3

In Genius Season 1 Episode 1 at 9:00, Young Albert Einstein defies his teacher by solving the equation on board and states

Natural log of constant multiplied by x equals natural log of one plus v squared. And since v equals y over x. That gives us the final function: x squared plus y squared minus c x cubed equals zero.

What is he talking about?

P.S.

The question was asked first on Movies/TV stackexchange but it was suggested from the members that the question would fare well on maths stackexchange. However if someone considers this question unsuitable for the stackexchange let me know.

Edit:

I am perfectly aware what does the context translates into. What I am asking is whether the equation is known for something. Like "$c^2=a^2+b^2$" instantly make us recall of "Pythagoras Theorem". In the same sense, does the provided context above hold any significant meaning?

mathnoob123
  • 1,373
  • 4
    $\log(cx) = \log(1+v^2)$ and $v = \frac{y}{x}$ implies $x^2+y^2 - cx^3 = 0$. I think the PD of that episode doesn't know any genius in real life, there is nothing special about this. – achille hui Jun 03 '17 at 21:47
  • Please see the edit. – mathnoob123 Jun 03 '17 at 21:49
  • 2
    I doubt there is any special meaning in that sentence. Most PD/script writer in TV series/movies doesn't really know math/science enough to generate any sensible math/science quotes. Up to what I heard, the people from "big bang theory" may be an exception. If you want to look for something meaningful, try that instead. – achille hui Jun 03 '17 at 21:57
  • Tv and movies are making a point to be more accurate. And they are getting better. But they don't seem to get what is significant or not. This equation and solution is perfectly true and makes perfect sense but it isn't particularly hard or interesting. Hard to understand why this would be "defying" the teacher. There's no indication in what context the equation arose. – fleablood Jun 04 '17 at 00:11

2 Answers2

4

What's described is simple algebra.

Natural log of constant multiplied by x equals natural log of one plus v squared.

So$$\ln(cx)=\ln(1+v^2).$$

And since v equals y over x.

So$$\ln(cx)=\ln\left(1+\left(\frac{y}{x}\right)^2\right).\qquad(1)$$

That gives us the final function: x squared plus y squared minus c x cubed equals zero.

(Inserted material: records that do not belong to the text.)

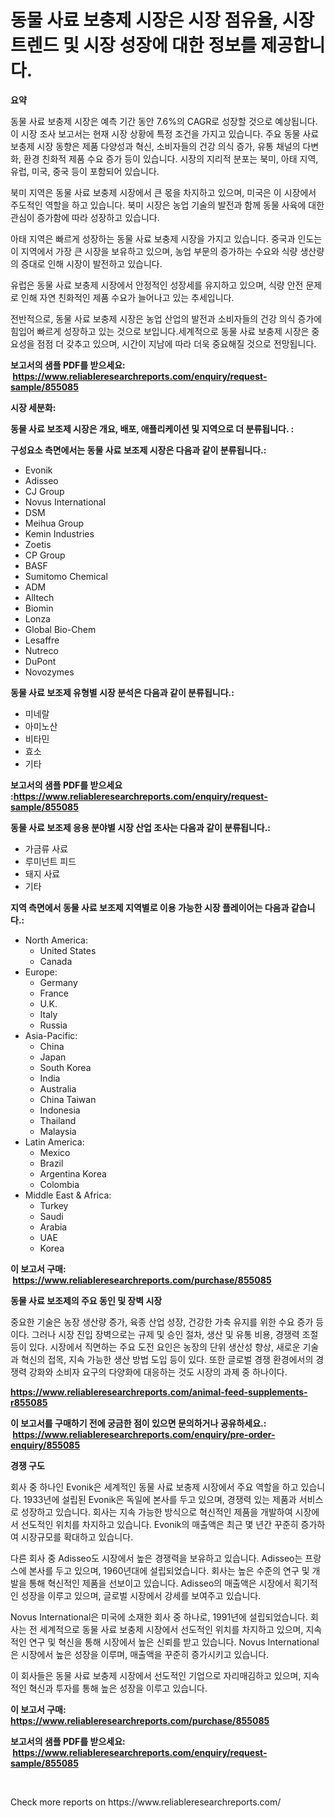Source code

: <p><h1>동물 사료 보충제 시장은 시장 점유율, 시장 트렌드 및 시장 성장에 대한 정보를 제공합니다.</h1></p><p><strong>요약</strong></p>
<p><p>동물 사료 보충제 시장은 예측 기간 동안 7.6%의 CAGR로 성장할 것으로 예상됩니다. 이 시장 조사 보고서는 현재 시장 상황에 특정 조건을 가지고 있습니다. 주요 동물 사료 보충제 시장 동향은 제품 다양성과 혁신, 소비자들의 건강 의식 증가, 유통 채널의 다변화, 환경 친화적 제품 수요 증가 등이 있습니다. 시장의 지리적 분포는 북미, 아태 지역, 유럽, 미국, 중국 등이 포함되어 있습니다.</p><p>북미 지역은 동물 사료 보충제 시장에서 큰 몫을 차지하고 있으며, 미국은 이 시장에서 주도적인 역할을 하고 있습니다. 북미 시장은 농업 기술의 발전과 함께 동물 사육에 대한 관심이 증가함에 따라 성장하고 있습니다.</p><p>아태 지역은 빠르게 성장하는 동물 사료 보충제 시장을 가지고 있습니다. 중국과 인도는 이 지역에서 가장 큰 시장을 보유하고 있으며, 농업 부문의 증가하는 수요와 식량 생산량의 증대로 인해 시장이 발전하고 있습니다.</p><p>유럽은 동물 사료 보충제 시장에서 안정적인 성장세를 유지하고 있으며, 식량 안전 문제로 인해 자연 친화적인 제품 수요가 늘어나고 있는 추세입니다.</p><p>전반적으로, 동물 사료 보충제 시장은 농업 산업의 발전과 소비자들의 건강 의식 증가에 힘입어 빠르게 성장하고 있는 것으로 보입니다.세계적으로 동물 사료 보충제 시장은 중요성을 점점 더 갖추고 있으며, 시간이 지남에 따라 더욱 중요해질 것으로 전망됩니다.</p></p>
<p><strong>보고서의 샘플 PDF를 받으세요: &nbsp;<a href="https://www.reliableresearchreports.com/enquiry/request-sample/855085">https://www.reliableresearchreports.com/enquiry/request-sample/855085</a></strong></p>
<p><strong>시장 세분화:</strong></p>
<p><strong> 동물 사료 보조제 시장은 개요, 배포, 애플리케이션 및 지역으로 더 분류됩니다. :</strong></p>
<p><strong>구성요소 측면에서는 동물 사료 보조제 시장은 다음과 같이 분류됩니다.:</strong></p>
<p><ul><li>Evonik</li><li>Adisseo</li><li>CJ Group</li><li>Novus International</li><li>DSM</li><li>Meihua Group</li><li>Kemin Industries</li><li>Zoetis</li><li>CP Group</li><li>BASF</li><li>Sumitomo Chemical</li><li>ADM</li><li>Alltech</li><li>Biomin</li><li>Lonza</li><li>Global Bio-Chem</li><li>Lesaffre</li><li>Nutreco</li><li>DuPont</li><li>Novozymes</li></ul></p>
<p><strong> 동물 사료 보조제 유형별 시장 분석은 다음과 같이 분류됩니다.:</strong></p>
<p><ul><li>미네랄</li><li>아미노산</li><li>비타민</li><li>효소</li><li>기타</li></ul></p>
<p><strong>보고서의 샘플 PDF를 받으세요 :<a href="https://www.reliableresearchreports.com/enquiry/request-sample/855085">https://www.reliableresearchreports.com/enquiry/request-sample/855085</a></strong></p>
<p><strong> 동물 사료 보조제 응용 분야별 시장 산업 조사는 다음과 같이 분류됩니다.:</strong></p>
<p><ul><li>가금류 사료</li><li>루미넌트 피드</li><li>돼지 사료</li><li>기타</li></ul></p>
<p><strong>지역 측면에서 동물 사료 보조제 지역별로 이용 가능한 시장 플레이어는 다음과 같습니다.:</strong></p>
<p><ul>
    <li>
        North America:
        <ul>
            <li>United States</li>
            <li>Canada</li>
        </ul>
    </li>
    <li>
        Europe:
        <ul>
            <li>Germany</li>
            <li>France</li>
            <li>U.K.</li>
            <li>Italy</li>
            <li>Russia</li>
        </ul>
    </li>
    <li>
        Asia-Pacific:
        <ul>
            <li>China</li>
            <li>Japan</li>
            <li>South Korea</li>
            <li>India</li>
            <li>Australia</li>
            <li>China Taiwan</li>
            <li>Indonesia</li>
            <li>Thailand</li>
            <li>Malaysia</li>
        </ul>
    </li>
    <li>
        Latin America:
        <ul>
            <li>Mexico</li>
            <li>Brazil</li>
            <li>Argentina Korea</li>
            <li>Colombia</li>
        </ul>
    </li>
    <li>
        Middle East & Africa:
        <ul>
            <li>Turkey</li>
            <li>Saudi</li>
            <li>Arabia</li>
            <li>UAE</li>
            <li>Korea</li>
        </ul>
    </li>
    </ul></p>
<p><strong>이 보고서 구매: &nbsp;<a href="https://www.reliableresearchreports.com/purchase/855085">https://www.reliableresearchreports.com/purchase/855085</a></strong></p>
<p><strong>동물 사료 보조제의 주요 동인 및 장벽 시장</strong></p>
<p><p>중요한 기술은 농장 생산량 증가, 육종 산업 성장, 건강한 가축 유지를 위한 수요 증가 등이다. 그러나 시장 진입 장벽으로는 규제 및 승인 절차, 생산 및 유통 비용, 경쟁력 조절 등이 있다. 시장에서 직면하는 주요 도전 요인은 농장의 단위 생산성 향상, 새로운 기술과 혁신의 접목, 지속 가능한 생산 방법 도입 등이 있다. 또한 글로벌 경쟁 환경에서의 경쟁력 강화와 소비자 요구의 다양화에 대응하는 것도 시장의 과제 중 하나이다.</p></p>
<p><strong><a href="https://www.reliableresearchreports.com/animal-feed-supplements-r855085">https://www.reliableresearchreports.com/animal-feed-supplements-r855085</a></strong></p>
<p><strong>이 보고서를 구매하기 전에 궁금한 점이 있으면 문의하거나 공유하세요.: &nbsp;<a href="https://www.reliableresearchreports.com/enquiry/pre-order-enquiry/855085">https://www.reliableresearchreports.com/enquiry/pre-order-enquiry/855085</a></strong></p>
<p><strong>경쟁 구도</strong></p>
<p><p>회사 중 하나인 Evonik은 세계적인 동물 사료 보충제 시장에서 주요 역할을 하고 있습니다. 1933년에 설립된 Evonik은 독일에 본사를 두고 있으며, 경쟁력 있는 제품과 서비스로 성장하고 있습니다. 회사는 지속 가능한 방식으로 혁신적인 제품을 개발하여 시장에서 선도적인 위치를 차지하고 있습니다. Evonik의 매출액은 최근 몇 년간 꾸준히 증가하여 시장규모를 확대하고 있습니다.</p><p>다른 회사 중 Adisseo도 시장에서 높은 경쟁력을 보유하고 있습니다. Adisseo는 프랑스에 본사를 두고 있으며, 1960년대에 설립되었습니다. 회사는 높은 수준의 연구 및 개발을 통해 혁신적인 제품을 선보이고 있습니다. Adisseo의 매출액은 시장에서 획기적인 성장을 이루고 있으며, 글로벌 시장에서 강세를 보여주고 있습니다.</p><p>Novus International은 미국에 소재한 회사 중 하나로, 1991년에 설립되었습니다. 회사는 전 세계적으로 동물 사료 보충제 시장에서 선도적인 위치를 차지하고 있으며, 지속적인 연구 및 혁신을 통해 시장에서 높은 신뢰를 받고 있습니다. Novus International은 시장에서 높은 성장을 이루며, 매출액을 꾸준히 증가시키고 있습니다. </p><p>이 회사들은 동물 사료 보충제 시장에서 선도적인 기업으로 자리매김하고 있으며, 지속적인 혁신과 투자를 통해 높은 성장을 이루고 있습니다.</p></p>
<p><strong>이 보고서 구매: &nbsp; <a href="https://www.reliableresearchreports.com/purchase/855085">https://www.reliableresearchreports.com/purchase/855085</a></strong></p>
<p><strong>보고서의 샘플 PDF를 받으세요: &nbsp;<a href="https://www.reliableresearchreports.com/enquiry/request-sample/855085">https://www.reliableresearchreports.com/enquiry/request-sample/855085</a></strong><strong></strong></p>
<p>&nbsp;</p>
<p>Check more reports on https://www.reliableresearchreports.com/</p>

So$$x^2+y^2-cx^3=0,\qquad(2)$$which comes from exponentiating both sides of (1):$$cx=1+\left(\frac{y}{x}\right)^2,$$multiplying both sides by $x^2$:$$cx^3=x^2+y^2,$$and subtracting $cx^3$ from both sides, which gives (2).


Equation (2) looks like (but is not) the spacetime interval invariant:

$$s^2 = −c^2t^2 + x^2 + y^2 + z^2.$$

Geremia
  • 2,405
2

The equations related to the text seem to be:

$$\log(cx)=\log(1+v^2)\tag{1}$$

$$v=\frac{y}{x}\tag{2}$$

$$cx=1+\left(\frac{y}{x}\right)^2\tag{3}$$

$$cx^3=x^2+y^2\tag{4}$$

$$x^2+y^2-cx^3=0\tag{5}$$

Equations $(3)$ and $(4)$ are possible intermediate steps not mentioned.